Problem details. Lift out all lines below that contain "land".

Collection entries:
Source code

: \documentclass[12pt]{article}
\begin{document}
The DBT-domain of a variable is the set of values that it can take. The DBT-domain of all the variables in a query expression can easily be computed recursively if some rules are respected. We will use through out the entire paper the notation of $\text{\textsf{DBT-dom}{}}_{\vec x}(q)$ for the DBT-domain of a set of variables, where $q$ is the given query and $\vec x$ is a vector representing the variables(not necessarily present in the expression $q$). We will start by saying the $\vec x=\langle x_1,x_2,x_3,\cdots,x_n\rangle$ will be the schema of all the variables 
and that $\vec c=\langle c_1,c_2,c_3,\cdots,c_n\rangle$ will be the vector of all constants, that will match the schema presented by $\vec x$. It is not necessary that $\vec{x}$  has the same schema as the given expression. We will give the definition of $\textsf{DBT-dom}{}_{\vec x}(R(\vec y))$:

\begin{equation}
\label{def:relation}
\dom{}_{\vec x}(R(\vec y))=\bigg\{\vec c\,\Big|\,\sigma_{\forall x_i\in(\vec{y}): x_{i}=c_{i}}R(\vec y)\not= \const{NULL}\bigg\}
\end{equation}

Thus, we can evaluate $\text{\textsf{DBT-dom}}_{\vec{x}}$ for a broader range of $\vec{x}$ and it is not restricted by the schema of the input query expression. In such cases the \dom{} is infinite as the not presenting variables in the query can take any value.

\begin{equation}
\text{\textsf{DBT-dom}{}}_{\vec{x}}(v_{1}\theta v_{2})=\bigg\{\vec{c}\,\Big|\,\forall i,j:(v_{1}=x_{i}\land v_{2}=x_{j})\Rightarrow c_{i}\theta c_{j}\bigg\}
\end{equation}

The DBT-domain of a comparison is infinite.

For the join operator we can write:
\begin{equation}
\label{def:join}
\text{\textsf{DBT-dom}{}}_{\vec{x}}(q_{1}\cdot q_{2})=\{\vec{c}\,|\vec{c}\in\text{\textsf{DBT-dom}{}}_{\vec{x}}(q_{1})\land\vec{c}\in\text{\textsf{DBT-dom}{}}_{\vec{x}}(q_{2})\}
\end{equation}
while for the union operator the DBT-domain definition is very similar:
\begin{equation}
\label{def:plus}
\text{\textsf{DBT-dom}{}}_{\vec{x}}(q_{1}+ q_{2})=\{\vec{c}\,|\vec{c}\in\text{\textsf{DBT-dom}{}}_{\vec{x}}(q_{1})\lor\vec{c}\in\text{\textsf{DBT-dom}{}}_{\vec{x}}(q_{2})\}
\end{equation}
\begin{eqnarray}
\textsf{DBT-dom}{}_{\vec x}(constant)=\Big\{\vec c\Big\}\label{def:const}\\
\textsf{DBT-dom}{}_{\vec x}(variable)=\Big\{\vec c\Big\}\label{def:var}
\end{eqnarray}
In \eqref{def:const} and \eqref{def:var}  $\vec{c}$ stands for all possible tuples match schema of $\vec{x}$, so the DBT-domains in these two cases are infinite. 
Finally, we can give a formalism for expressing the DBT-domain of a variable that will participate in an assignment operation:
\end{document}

Response box.
\text{\textsf{DBT-dom}{}}_{\vec{x}}(v_{1}\theta v_{2})=\bigg\{\vec{c}\,\Big|\,\forall i,j:(v_{1}=x_{i}\land v_{2}=x_{j})\Rightarrow c_{i}\theta c_{j}\bigg\}
\text{\textsf{DBT-dom}{}}_{\vec{x}}(q_{1}\cdot q_{2})=\{\vec{c}\,|\vec{c}\in\text{\textsf{DBT-dom}{}}_{\vec{x}}(q_{1})\land\vec{c}\in\text{\textsf{DBT-dom}{}}_{\vec{x}}(q_{2})\}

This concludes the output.